─── Material for this task

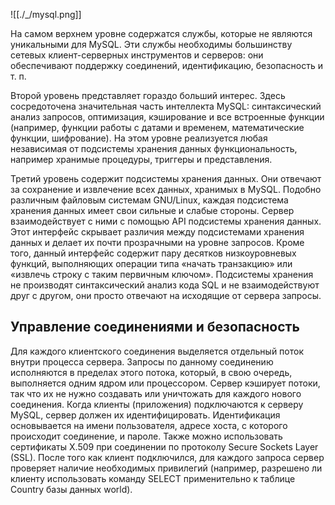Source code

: ![[./_/mysql.png]]

На самом верхнем уровне содержатся службы, которые не являются уникальными для MySQL. Эти службы необходимы большинству сетевых клиент-серверных инструментов и серверов: они обеспечивают поддержку соединений, идентификацию, безопасность и т. п.

Второй уровень представляет гораздо больший интерес. Здесь сосредоточена значительная часть интеллекта MySQL: синтаксический анализ запросов, оптимизация, кэширование и все встроенные функции (например, функции работы с датами и временем, математические функции, шифрование). На этом уровне реализуется любая независимая от подсистемы хранения данных функциональность, например хранимые процедуры, триггеры и представления.

Третий уровень содержит подсистемы хранения данных. Они отвечают за сохранение и извлечение всех данных, хранимых в MySQL. Подобно различным файловым системам GNU/Linux, каждая подсистема хранения данных имеет свои сильные и слабые стороны. Сервер взаимодействует с ними с помощью API подсистемы хранения данных. Этот интерфейс скрывает различия между подсистемами хранения данных и делает их почти прозрачными на уровне запросов. Кроме того, данный интерфейс содержит пару десятков низкоуровневых функций, выполняющих операции типа «начать транзакцию» или «извлечь строку с таким первичным ключом». Подсистемы хранения не производят синтаксический анализ кода SQL и не взаимодействуют друг с другом, они просто отвечают на исходящие от сервера запросы.

## Управление соединениями и безопасность

Для каждого клиентского соединения выделяется отдельный поток внутри процесса сервера. Запросы по данному соединению исполняются в пределах этого потока, который, в свою очередь, выполняется одним ядром или процессором. Сервер кэширует потоки, так что их не нужно создавать или уничтожать для каждого нового соединения. Когда клиенты (приложения) подключаются к серверу MySQL, сервер должен их идентифицировать. Идентификация основывается на имени пользователя, адресе хоста, с которого происходит соединение, и пароле. Также можно использовать сертификаты X.509 при соединении по протоколу Secure Sockets Layer (SSL). После того как клиент подключился, для каждого запроса сервер проверяет наличие необходимых привилегий (например, разрешено ли клиенту использовать команду SELECT применительно к таблице Country базы данных world).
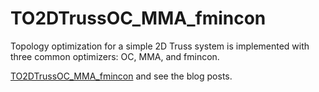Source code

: # TO2DTrussOC_MMA_fmincon

Topology optimization for a simple 2D Truss system is implemented with three common optimizers: OC, MMA, and fmincon. 

[TO2DTrussOC_MMA_fmincon](https://hyhsuen.super.site/blog-posts/2d-truss-topology-optimization-matlab-code-solved-by-ocmmafmicon) and see the blog posts.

──────

__Work item__:
Leaving out the pictures, output the listing above exactly as given.

__Answer space__:
Source code

: ![[./_/mysql.png]]

На самом верхнем уровне содержатся службы, которые не являются уникальными для MySQL. Эти службы необходимы большинству сетевых клиент-серверных инструментов и серверов: они обеспечивают поддержку соединений, идентификацию, безопасность и т. п.

Второй уровень представляет гораздо больший интерес. Здесь сосредоточена значительная часть интеллекта MySQL: синтаксический анализ запросов, оптимизация, кэширование и все встроенные функции (например, функции работы с датами и временем, математические функции, шифрование). На этом уровне реализуется любая независимая от подсистемы хранения данных функциональность, например хранимые процедуры, триггеры и представления.

Третий уровень содержит подсистемы хранения данных. Они отвечают за сохранение и извлечение всех данных, хранимых в MySQL. Подобно различным файловым системам GNU/Linux, каждая подсистема хранения данных имеет свои сильные и слабые стороны. Сервер взаимодействует с ними с помощью API подсистемы хранения данных. Этот интерфейс скрывает различия между подсистемами хранения данных и делает их почти прозрачными на уровне запросов. Кроме того, данный интерфейс содержит пару десятков низкоуровневых функций, выполняющих операции типа «начать транзакцию» или «извлечь строку с таким первичным ключом». Подсистемы хранения не производят синтаксический анализ кода SQL и не взаимодействуют друг с другом, они просто отвечают на исходящие от сервера запросы.

## Управление соединениями и безопасность

Для каждого клиентского соединения выделяется отдельный поток внутри процесса сервера. Запросы по данному соединению исполняются в пределах этого потока, который, в свою очередь, выполняется одним ядром или процессором. Сервер кэширует потоки, так что их не нужно создавать или уничтожать для каждого нового соединения. Когда клиенты (приложения) подключаются к серверу MySQL, сервер должен их идентифицировать. Идентификация основывается на имени пользователя, адресе хоста, с которого происходит соединение, и пароле. Также можно использовать сертификаты X.509 при соединении по протоколу Secure Sockets Layer (SSL). После того как клиент подключился, для каждого запроса сервер проверяет наличие необходимых привилегий (например, разрешено ли клиенту использовать команду SELECT применительно к таблице Country базы данных world).
Source code

: # TO2DTrussOC_MMA_fmincon

Topology optimization for a simple 2D Truss system is implemented with three common optimizers: OC, MMA, and fmincon. 

[TO2DTrussOC_MMA_fmincon](https://hyhsuen.super.site/blog-posts/2d-truss-topology-optimization-matlab-code-solved-by-ocmmafmicon) and see the blog posts.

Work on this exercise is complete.